EXERCISE: What is needed is each line of the data below that holds the string "AssemblyInfo".

******

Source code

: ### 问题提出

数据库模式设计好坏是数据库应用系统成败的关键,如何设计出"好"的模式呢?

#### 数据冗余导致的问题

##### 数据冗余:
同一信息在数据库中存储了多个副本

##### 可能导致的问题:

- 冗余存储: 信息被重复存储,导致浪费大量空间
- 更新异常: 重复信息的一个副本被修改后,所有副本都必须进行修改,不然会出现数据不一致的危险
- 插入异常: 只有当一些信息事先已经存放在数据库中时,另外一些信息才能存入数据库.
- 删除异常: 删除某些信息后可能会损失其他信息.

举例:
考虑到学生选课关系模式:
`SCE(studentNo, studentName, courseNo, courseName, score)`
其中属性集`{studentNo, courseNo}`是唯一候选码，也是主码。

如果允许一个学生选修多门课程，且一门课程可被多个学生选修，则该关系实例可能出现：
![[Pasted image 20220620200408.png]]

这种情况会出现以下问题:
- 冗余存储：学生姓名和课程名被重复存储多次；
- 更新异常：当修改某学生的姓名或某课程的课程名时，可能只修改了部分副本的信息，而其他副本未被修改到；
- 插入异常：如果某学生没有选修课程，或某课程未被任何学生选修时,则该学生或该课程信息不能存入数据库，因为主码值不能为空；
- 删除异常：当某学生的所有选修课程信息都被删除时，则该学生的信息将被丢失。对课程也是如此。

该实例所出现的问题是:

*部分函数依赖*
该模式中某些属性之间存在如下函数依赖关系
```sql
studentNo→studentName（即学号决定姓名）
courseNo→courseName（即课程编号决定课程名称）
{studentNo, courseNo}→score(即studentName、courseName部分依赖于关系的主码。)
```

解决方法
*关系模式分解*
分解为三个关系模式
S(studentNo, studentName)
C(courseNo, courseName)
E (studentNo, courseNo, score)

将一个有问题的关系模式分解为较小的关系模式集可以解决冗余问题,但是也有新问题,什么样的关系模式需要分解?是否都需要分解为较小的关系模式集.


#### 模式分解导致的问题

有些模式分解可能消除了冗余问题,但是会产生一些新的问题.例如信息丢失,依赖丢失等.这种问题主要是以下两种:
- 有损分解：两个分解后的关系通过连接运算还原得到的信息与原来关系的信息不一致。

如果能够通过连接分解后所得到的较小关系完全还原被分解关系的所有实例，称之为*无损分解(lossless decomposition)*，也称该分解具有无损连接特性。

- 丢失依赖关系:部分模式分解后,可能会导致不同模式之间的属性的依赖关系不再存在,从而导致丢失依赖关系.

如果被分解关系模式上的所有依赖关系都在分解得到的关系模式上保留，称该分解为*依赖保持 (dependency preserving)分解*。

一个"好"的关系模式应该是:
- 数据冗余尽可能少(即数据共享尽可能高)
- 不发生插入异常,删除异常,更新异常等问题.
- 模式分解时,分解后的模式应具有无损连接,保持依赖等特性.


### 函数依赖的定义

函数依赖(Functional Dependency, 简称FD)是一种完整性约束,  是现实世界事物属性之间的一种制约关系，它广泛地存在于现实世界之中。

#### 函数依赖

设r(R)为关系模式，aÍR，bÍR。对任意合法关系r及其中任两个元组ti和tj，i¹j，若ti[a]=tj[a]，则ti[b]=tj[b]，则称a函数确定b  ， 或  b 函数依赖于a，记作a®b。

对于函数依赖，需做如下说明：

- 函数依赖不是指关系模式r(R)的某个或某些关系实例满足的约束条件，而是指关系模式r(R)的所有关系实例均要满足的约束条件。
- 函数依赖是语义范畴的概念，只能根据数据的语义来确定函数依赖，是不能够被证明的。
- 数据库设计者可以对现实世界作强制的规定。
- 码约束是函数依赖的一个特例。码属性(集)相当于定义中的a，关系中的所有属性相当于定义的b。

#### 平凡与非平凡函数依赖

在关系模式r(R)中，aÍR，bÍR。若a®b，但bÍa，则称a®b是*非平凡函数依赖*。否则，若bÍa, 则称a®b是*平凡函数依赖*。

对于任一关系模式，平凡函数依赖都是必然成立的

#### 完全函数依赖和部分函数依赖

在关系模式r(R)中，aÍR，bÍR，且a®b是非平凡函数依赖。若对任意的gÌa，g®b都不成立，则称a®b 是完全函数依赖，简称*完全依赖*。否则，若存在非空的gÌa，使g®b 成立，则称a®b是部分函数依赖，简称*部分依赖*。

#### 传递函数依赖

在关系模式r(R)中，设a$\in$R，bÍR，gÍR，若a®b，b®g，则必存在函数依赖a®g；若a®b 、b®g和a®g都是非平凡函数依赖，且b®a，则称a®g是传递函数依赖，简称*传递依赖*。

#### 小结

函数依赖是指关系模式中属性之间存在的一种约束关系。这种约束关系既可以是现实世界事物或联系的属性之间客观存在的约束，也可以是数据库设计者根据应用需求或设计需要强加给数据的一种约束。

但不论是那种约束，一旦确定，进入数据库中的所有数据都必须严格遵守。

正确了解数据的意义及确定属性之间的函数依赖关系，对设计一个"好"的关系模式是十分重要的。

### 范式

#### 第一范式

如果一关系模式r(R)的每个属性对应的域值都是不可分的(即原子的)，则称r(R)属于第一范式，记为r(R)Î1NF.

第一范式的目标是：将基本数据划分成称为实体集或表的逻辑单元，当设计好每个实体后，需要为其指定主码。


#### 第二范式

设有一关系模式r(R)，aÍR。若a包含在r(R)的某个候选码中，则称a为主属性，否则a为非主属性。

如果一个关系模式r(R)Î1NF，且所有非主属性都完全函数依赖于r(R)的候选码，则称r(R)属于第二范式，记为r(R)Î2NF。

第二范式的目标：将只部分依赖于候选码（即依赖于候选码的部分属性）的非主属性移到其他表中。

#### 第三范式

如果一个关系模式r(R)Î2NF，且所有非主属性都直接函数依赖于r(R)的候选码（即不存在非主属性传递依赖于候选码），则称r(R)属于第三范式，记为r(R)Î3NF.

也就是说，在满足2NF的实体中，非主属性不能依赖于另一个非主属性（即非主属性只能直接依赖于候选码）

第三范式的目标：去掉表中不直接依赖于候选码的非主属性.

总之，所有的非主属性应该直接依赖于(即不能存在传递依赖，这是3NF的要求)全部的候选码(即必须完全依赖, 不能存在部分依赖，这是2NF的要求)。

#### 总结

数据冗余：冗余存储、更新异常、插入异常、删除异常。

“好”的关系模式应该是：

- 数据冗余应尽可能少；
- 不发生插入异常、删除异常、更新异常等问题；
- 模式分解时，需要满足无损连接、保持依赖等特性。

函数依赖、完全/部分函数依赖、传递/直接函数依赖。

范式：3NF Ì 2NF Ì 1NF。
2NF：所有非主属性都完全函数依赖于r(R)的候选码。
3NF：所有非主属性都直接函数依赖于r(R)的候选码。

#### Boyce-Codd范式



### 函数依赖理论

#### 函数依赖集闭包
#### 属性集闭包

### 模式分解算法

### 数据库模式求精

******

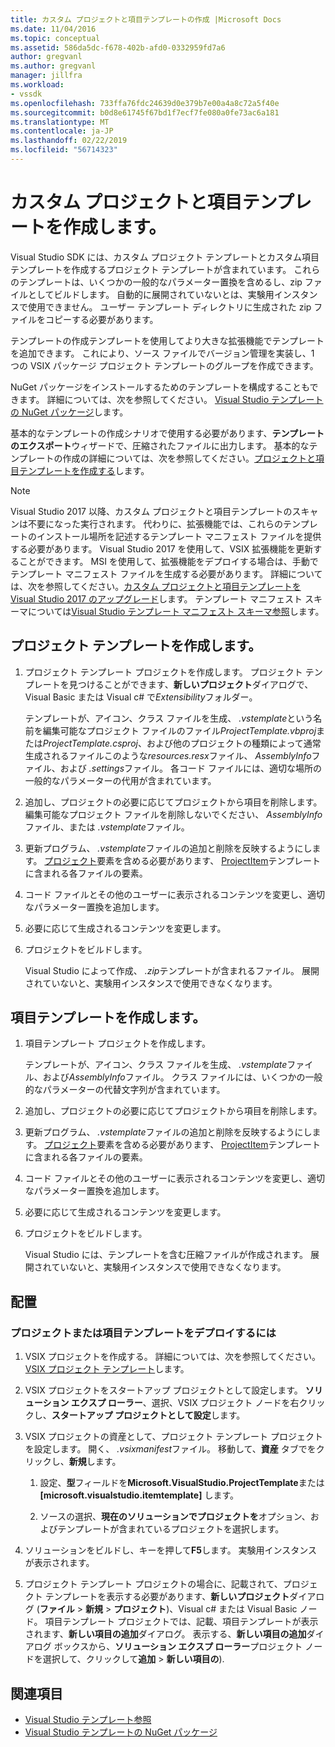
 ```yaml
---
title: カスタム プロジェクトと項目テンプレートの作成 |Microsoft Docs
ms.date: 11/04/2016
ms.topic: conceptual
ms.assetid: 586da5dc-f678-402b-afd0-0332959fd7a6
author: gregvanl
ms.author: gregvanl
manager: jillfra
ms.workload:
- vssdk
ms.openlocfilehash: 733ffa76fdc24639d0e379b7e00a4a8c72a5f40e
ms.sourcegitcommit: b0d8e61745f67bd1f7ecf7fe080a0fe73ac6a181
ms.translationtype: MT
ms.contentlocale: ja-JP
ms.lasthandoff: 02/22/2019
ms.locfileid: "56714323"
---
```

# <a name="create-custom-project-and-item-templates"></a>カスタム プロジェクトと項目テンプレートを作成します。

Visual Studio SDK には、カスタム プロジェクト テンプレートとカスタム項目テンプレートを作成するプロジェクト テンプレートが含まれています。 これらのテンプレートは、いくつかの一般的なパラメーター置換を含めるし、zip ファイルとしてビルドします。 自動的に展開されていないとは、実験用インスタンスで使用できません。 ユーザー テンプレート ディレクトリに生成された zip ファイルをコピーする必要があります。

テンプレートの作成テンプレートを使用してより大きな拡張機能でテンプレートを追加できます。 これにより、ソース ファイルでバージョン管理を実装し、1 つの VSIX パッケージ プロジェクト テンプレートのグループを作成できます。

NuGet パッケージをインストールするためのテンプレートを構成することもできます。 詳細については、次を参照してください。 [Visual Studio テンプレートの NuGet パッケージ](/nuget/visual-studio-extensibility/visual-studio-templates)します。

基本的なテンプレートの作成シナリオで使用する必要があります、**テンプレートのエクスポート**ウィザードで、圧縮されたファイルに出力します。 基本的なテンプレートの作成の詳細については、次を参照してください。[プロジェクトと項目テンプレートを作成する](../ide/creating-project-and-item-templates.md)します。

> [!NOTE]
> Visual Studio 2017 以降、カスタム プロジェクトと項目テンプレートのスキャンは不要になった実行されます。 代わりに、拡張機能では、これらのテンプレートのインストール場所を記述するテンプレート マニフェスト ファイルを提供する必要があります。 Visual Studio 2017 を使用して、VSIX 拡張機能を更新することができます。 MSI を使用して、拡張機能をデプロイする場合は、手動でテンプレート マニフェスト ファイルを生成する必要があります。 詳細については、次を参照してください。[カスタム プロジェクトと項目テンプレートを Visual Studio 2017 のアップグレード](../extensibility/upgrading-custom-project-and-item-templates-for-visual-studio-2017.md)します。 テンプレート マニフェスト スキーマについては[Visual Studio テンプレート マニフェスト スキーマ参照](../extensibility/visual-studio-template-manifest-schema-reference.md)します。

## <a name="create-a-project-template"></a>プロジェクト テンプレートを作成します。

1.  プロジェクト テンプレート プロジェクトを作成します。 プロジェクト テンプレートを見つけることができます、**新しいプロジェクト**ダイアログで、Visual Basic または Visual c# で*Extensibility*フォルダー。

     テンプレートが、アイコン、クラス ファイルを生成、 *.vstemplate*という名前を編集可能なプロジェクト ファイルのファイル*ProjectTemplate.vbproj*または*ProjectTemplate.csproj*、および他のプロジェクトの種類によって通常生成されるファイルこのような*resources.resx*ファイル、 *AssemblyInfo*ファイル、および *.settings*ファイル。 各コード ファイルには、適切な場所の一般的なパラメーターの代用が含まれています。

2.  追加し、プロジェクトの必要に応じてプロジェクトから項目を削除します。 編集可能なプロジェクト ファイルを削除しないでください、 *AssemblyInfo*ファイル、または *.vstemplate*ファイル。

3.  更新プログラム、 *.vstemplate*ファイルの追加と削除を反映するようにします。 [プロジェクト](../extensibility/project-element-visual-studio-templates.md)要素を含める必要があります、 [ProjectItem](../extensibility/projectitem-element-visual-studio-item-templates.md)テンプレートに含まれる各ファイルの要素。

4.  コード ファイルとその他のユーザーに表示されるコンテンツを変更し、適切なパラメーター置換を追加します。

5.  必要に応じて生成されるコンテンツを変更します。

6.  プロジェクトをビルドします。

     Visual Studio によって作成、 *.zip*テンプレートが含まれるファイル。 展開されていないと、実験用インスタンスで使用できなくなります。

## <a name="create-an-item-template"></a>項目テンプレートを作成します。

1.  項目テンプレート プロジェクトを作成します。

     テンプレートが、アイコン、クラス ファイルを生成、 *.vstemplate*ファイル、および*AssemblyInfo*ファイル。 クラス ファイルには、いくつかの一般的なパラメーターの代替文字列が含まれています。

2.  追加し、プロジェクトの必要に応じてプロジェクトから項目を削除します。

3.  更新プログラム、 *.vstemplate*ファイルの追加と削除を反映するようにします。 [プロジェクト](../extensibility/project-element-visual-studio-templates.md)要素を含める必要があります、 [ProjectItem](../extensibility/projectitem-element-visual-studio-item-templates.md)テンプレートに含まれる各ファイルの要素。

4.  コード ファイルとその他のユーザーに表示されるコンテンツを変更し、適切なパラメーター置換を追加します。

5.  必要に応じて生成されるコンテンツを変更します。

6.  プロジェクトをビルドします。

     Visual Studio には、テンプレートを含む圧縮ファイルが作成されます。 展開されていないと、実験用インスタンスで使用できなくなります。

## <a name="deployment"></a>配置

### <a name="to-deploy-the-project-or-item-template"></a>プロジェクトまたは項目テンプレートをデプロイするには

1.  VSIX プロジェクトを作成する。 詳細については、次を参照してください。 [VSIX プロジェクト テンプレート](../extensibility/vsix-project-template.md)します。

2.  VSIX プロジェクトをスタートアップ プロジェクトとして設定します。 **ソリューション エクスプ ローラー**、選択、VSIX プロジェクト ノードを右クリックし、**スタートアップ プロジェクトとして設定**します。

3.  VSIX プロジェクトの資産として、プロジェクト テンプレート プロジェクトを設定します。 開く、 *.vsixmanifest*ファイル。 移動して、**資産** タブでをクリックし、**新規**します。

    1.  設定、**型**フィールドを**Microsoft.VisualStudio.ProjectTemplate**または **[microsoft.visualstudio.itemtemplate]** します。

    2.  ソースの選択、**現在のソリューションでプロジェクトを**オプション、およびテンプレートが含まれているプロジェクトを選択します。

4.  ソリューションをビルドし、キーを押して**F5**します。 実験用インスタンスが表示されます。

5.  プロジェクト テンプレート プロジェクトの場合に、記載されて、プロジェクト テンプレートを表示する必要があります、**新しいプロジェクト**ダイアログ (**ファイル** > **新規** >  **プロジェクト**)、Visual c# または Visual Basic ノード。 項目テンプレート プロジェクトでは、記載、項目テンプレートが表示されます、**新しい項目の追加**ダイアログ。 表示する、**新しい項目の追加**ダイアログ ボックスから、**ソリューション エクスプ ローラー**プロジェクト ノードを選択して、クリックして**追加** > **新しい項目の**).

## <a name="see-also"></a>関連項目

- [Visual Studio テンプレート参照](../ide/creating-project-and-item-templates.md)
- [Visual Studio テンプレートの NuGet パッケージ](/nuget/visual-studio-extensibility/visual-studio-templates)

******

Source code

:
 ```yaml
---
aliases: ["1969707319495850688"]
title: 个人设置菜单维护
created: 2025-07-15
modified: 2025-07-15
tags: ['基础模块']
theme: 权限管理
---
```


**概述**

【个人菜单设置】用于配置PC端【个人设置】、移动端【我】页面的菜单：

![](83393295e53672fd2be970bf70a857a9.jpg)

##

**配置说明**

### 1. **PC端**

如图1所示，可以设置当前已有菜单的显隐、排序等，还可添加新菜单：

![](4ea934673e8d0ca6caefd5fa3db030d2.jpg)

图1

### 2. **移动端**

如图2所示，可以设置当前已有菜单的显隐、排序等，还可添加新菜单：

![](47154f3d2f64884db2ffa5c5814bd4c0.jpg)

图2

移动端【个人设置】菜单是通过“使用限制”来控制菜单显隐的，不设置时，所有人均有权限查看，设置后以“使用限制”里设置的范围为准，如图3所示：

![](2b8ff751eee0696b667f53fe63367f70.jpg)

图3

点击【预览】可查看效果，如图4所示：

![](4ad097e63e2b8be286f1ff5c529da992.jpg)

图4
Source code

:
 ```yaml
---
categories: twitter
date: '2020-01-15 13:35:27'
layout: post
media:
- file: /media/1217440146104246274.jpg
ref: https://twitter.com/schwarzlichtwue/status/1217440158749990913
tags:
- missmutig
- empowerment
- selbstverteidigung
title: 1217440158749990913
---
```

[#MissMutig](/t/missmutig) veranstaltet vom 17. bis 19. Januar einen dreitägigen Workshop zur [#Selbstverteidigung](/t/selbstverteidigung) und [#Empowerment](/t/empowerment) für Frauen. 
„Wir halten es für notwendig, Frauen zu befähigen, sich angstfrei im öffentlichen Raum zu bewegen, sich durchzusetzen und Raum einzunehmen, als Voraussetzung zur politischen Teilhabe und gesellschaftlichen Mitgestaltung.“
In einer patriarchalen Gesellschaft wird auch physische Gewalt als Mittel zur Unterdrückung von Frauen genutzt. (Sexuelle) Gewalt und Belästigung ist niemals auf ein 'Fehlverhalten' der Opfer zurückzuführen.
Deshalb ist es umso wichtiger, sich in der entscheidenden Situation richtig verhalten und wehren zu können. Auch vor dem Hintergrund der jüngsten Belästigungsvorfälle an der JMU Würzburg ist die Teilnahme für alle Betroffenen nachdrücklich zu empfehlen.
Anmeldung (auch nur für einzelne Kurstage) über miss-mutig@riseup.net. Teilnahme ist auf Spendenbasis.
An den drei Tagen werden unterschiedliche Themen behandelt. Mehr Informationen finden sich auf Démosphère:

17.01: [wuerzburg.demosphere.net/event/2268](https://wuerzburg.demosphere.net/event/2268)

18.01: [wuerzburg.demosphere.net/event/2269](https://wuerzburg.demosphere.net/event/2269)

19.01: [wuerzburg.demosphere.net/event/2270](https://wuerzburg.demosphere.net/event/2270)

******

ANSWER FOR THIS EXERCISE:
     テンプレートが、アイコン、クラス ファイルを生成、 *.vstemplate*という名前を編集可能なプロジェクト ファイルのファイル*ProjectTemplate.vbproj*または*ProjectTemplate.csproj*、および他のプロジェクトの種類によって通常生成されるファイルこのような*resources.resx*ファイル、 *AssemblyInfo*ファイル、および *.settings*ファイル。 各コード ファイルには、適切な場所の一般的なパラメーターの代用が含まれています。
2.  追加し、プロジェクトの必要に応じてプロジェクトから項目を削除します。 編集可能なプロジェクト ファイルを削除しないでください、 *AssemblyInfo*ファイル、または *.vstemplate*ファイル。
     テンプレートが、アイコン、クラス ファイルを生成、 *.vstemplate*ファイル、および*AssemblyInfo*ファイル。 クラス ファイルには、いくつかの一般的なパラメーターの代替文字列が含まれています。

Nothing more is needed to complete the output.